Oct 22, 2008 00:07
GAHHHH!!!
What do I want for myself?? What do I want my life to be about??
These are the questions that sneak up on me everyday. And I honestly don't know the answer to either of those questions.
I feel like I'm searching for answers, but not getting anywhere. It's hard for me, because I see these people getting jobs right out of college or even getting married and I think, where did I go wrong. Not that I ever planned to get married at 23, but I'm no even close. I keep thinking, "Why not me?". I don't want to feel sorry for myself, but I can't seem to help not thinking about marriage and if there's someone out there for me.
As far as jobs go, I think I finally know what I want to do, but how can I be sure? How can I be sure that going on to grad school and spending the money to do it is the right thing to do? Will I be happy? Will I be comfortable? Will I gain a career that I love? I don't know, but I wish I did. It'd save me a whole lot of trouble and possibly, a whole lot of money.

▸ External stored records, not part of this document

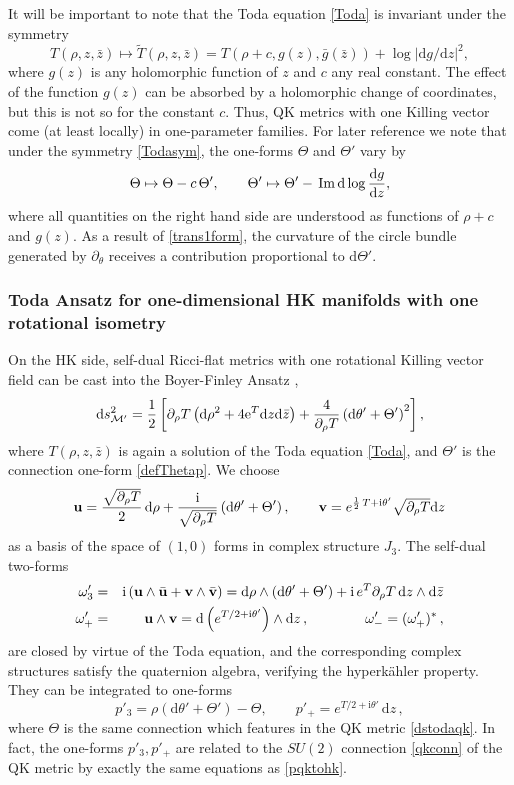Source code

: \documentclass[12pt,reqno]{article}
\numberwithin{equation}{section}
\renewcommand{\Im}{\imag}
\DeclareMathOperator{\imag}{Im}
\newcommand{\be}{\begin{equation}}
\newcommand{\ee}{\end{equation}}
\newcommand{\beq}{\begin{eqnarray}}
\newcommand{\eeq}{\end{eqnarray}}
\def\Im{\,{\rm Im}\, }
\def\({\left(}
\def\){\right)}
\def\bz{\bar z}
\newcommand{\de}{\mathrm{d}}
\newcommand{\I}{\mathrm{i}}
\newcommand{\cM}{\mathcal{M}}
\def\pa{\partial}
\newcommand{\hk}{{hyperk\"ahler}\xspace}
\def\ub{{\bf u}}
\def\vb{{\bf v}}
\def\sigp{{\theta}}
\def\phip{{\theta'}}
\def\kcon{p'_3}
\def\hcon{p'_+}
\def\pTheta{\Theta'}
\def\pcM{\cM'}
\def\pomega{\omega'}
\numberwithin{equation}{section}
\begin{document}
It will be important to note that  the Toda equation \eqref{Toda} is invariant under
the symmetry
\be
\label{Todasym}
T(\rho,z,\bar z)\mapsto \tilde T(\rho,z,\bar z)=T(\rho+c,g(z),\bar g(\bz)) + \log | \de g/\de z|^2,
\ee
where $g(z)$ is any holomorphic function of $z$ and $c$ any real constant.
The effect of the function $g(z)$ can be absorbed by a holomorphic change of
coordinates, but this is not so for the constant $c$. Thus, QK metrics with one
Killing vector come (at least locally) in one-parameter families. For later reference
we note that under the symmetry \eqref{Todasym}, the one-forms $\Theta$ and $\pTheta$ vary by
\be
\Theta\mapsto \Theta-c\,\pTheta,
\qquad
\pTheta\mapsto\pTheta-\Im\de \log \frac{\de g}{\de z},
\label{trans1form}
\ee
where all quantities on the right hand side are understood as functions of $\rho+c$ and $g(z)$.
As a result of \eqref{trans1form}, the curvature of the circle bundle generated by $\pa_{\sigp}$
receives a contribution proportional to $\de\pTheta$.


\subsubsection{Toda Ansatz for one-dimensional HK manifolds with one rotational isometry}
\label{sec_TodaHK}

On the HK side, self-dual Ricci-flat metrics with one rotational Killing vector field
can be cast into the Boyer-Finley Ansatz \cite{MR660020,MR759978,Bakas:1989yj,
Bakas:1996gf},
\be
\label{dstodahk}
\de s_{\pcM}^2 = \frac12\left[ \pa_\rho T \left( \de \rho^2 + 4 {\rm e}^T \de z \de\bar z \right)
+ \frac{4}{\pa_\rho T}\(\de \phip+\pTheta \)^2\right],
\ee
where $T(\rho,z,\bar z)$ is again a solution of the Toda equation \eqref{Toda}, and
$\pTheta$ is the connection one-form \eqref{defThetap}. We choose
\be
\ub=\frac{\sqrt{\partial_\rho T}}{2}\, \de \rho + \frac{\I}{\sqrt{\partial_\rho T}}
\left(\de \phip+\pTheta \right),
\qquad
\vb=e^{\frac12\,T+\I\phip} \sqrt{\partial_\rho T} \de z
\ee
 as a basis of the space of $(1,0)$ forms in complex structure $J_3$.
The  self-dual two-forms
\beq
\label{om3hk}
\pomega_3&=&
\I \( \ub\wedge \bar \ub+ \vb\wedge \bar \vb\) =
\de\rho \wedge\left(\de \phip+\pTheta \right)
+\I\, e^T \partial_\rho T\, \de z\wedge \de\bz
\\
\pomega_+&=&\ub\wedge \vb= \de\( e^{T/2+\I\phip}\) \wedge \de z
\, ,\qquad \qquad
\pomega_-=(\pomega_+)^*\, ,
\eeq
are closed by virtue of the Toda equation, and the corresponding complex structures
satisfy the quaternion algebra, verifying the \hk property. They can be integrated
to one-forms
\be
\label{kahlercon1d}
\kcon= \rho \left( \de \phip+\pTheta \right)-\Theta ,
\qquad
\hcon= e^{T/2+\I\phip}\,  \de z\, ,
\ee
where $\Theta$ is the same connection which features in the QK metric \eqref{dstodaqk}.
In fact, the one-forms $\kcon, \hcon$ are related to the $SU(2)$ connection \eqref{qkconn}
of the QK metric by exactly the same equations as \eqref{pqktohk}.
\end{document}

Anyway, I hate facebook sometimes. I love it in the way that I can talk to people I don't get to see very often whether it be cousins who live on the east coast, high school friends or people I went to Italy with. But I really, really hate the news feed. There are some people that I just don't want to know things about. Relationship status is one of them. I hate how I can be having a great day and then go on facebook and be crushed by a certain someone's relationship change from "single" to "in a relationship". And even more, it KILLS me that shit like that bothers me. It kill, kill, kills me. I HATE IT. I shouldn't even care anymore, and even when I think I don't, the changing of the relationship status and my reaction to it proves to me that I DO still care. And I really wish I could just not care. It would make things so much easier.

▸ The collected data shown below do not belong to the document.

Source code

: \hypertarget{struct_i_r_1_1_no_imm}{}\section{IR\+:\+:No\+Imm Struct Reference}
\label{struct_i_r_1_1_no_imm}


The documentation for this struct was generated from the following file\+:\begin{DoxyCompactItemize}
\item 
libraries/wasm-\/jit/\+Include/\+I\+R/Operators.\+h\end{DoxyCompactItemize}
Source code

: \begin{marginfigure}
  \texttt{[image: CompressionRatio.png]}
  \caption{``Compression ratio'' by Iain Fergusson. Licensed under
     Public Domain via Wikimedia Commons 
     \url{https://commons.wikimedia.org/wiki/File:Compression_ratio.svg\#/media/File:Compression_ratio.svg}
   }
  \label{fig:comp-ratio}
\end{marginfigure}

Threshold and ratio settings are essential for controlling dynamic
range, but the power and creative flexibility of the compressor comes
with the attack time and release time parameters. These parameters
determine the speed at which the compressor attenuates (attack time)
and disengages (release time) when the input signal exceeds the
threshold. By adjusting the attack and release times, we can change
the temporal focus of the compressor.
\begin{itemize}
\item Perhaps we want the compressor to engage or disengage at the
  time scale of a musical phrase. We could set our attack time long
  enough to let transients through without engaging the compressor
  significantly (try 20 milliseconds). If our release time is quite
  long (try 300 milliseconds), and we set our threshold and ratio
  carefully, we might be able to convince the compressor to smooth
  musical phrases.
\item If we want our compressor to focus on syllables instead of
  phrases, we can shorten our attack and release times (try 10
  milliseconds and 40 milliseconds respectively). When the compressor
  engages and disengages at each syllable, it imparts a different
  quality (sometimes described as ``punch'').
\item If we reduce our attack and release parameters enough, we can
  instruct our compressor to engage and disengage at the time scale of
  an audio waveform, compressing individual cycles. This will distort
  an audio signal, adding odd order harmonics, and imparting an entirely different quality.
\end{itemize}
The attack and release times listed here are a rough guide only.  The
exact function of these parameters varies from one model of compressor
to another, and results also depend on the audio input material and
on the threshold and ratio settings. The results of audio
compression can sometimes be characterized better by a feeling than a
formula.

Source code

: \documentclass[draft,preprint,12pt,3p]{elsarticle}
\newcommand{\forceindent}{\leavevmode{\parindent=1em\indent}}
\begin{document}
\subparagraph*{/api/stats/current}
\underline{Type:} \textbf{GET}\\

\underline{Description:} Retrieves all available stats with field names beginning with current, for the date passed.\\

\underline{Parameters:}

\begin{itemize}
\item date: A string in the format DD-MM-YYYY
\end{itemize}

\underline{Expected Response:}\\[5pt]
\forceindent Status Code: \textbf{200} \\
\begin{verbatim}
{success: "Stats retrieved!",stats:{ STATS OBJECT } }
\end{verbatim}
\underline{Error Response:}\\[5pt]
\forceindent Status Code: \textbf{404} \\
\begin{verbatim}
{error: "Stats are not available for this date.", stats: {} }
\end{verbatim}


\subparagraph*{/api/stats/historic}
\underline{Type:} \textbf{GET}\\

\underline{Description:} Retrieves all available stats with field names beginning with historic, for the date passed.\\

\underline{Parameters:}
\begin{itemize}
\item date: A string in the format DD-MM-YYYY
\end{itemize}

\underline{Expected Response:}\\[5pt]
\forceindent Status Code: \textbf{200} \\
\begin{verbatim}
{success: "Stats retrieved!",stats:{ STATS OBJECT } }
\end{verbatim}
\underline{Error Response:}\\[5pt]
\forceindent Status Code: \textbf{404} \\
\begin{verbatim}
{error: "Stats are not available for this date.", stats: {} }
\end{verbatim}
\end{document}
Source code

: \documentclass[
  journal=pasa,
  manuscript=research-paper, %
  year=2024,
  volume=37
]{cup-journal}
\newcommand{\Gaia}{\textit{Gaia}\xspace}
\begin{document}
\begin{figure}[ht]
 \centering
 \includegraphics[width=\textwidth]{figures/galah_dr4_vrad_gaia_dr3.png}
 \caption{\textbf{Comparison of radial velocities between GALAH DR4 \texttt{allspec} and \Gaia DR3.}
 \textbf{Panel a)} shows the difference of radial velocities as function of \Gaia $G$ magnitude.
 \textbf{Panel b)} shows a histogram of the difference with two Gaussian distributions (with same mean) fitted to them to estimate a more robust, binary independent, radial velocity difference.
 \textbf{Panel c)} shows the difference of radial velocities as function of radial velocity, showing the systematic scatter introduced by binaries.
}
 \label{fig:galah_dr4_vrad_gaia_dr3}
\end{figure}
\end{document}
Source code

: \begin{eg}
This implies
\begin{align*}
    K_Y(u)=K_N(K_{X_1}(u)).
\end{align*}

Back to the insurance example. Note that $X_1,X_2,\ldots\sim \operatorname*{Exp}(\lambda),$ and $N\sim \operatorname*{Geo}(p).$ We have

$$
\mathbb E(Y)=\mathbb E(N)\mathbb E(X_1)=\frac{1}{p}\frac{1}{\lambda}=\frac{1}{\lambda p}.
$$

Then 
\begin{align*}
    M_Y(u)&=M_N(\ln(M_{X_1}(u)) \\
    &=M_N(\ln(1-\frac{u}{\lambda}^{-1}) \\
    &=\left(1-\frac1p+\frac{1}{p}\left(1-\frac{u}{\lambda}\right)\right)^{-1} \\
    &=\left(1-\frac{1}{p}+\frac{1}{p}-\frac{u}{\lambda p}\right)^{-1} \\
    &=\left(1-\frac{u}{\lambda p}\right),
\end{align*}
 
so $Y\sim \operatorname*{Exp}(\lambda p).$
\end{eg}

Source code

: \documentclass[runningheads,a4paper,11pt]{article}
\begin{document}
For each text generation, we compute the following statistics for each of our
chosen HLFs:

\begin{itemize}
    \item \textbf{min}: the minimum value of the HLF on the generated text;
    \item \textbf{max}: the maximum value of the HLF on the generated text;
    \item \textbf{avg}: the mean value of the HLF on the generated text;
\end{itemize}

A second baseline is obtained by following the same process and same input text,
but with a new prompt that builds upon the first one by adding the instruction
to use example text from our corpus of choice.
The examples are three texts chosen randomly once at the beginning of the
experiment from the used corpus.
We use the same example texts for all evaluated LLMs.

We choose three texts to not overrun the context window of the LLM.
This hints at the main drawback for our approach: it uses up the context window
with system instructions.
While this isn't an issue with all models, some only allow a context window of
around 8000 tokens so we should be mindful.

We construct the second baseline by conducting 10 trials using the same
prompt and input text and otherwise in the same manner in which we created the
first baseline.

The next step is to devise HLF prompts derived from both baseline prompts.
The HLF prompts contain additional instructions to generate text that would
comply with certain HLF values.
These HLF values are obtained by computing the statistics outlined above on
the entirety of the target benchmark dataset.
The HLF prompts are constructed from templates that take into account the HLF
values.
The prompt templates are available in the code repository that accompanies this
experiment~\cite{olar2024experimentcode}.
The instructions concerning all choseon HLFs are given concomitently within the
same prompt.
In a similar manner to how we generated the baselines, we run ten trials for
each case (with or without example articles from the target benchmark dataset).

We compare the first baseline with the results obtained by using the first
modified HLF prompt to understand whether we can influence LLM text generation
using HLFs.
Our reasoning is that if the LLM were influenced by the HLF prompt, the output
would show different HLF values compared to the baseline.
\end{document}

SINCE WHEN DOES HE EVEN WANT TO BE IN A FUCKING RELATIONSHIP!? Like, really? Seriously?....God.
I don't want to care anymore. I just want to care about myself and my own happiness and not let something like fucking facebook fuck with it. IT'S A FUCKING WEBSITE! Jesus christ, since when could websites ruin your day. SO DUMB.
Anyway, anyone want to move in to an apartment with me? I really feel like I need a change and I think independence from my childhood home is the answer.
CHANGE! So Obama promises change to the country, why can't someone promise change to my personal life :o) If only it were that easy.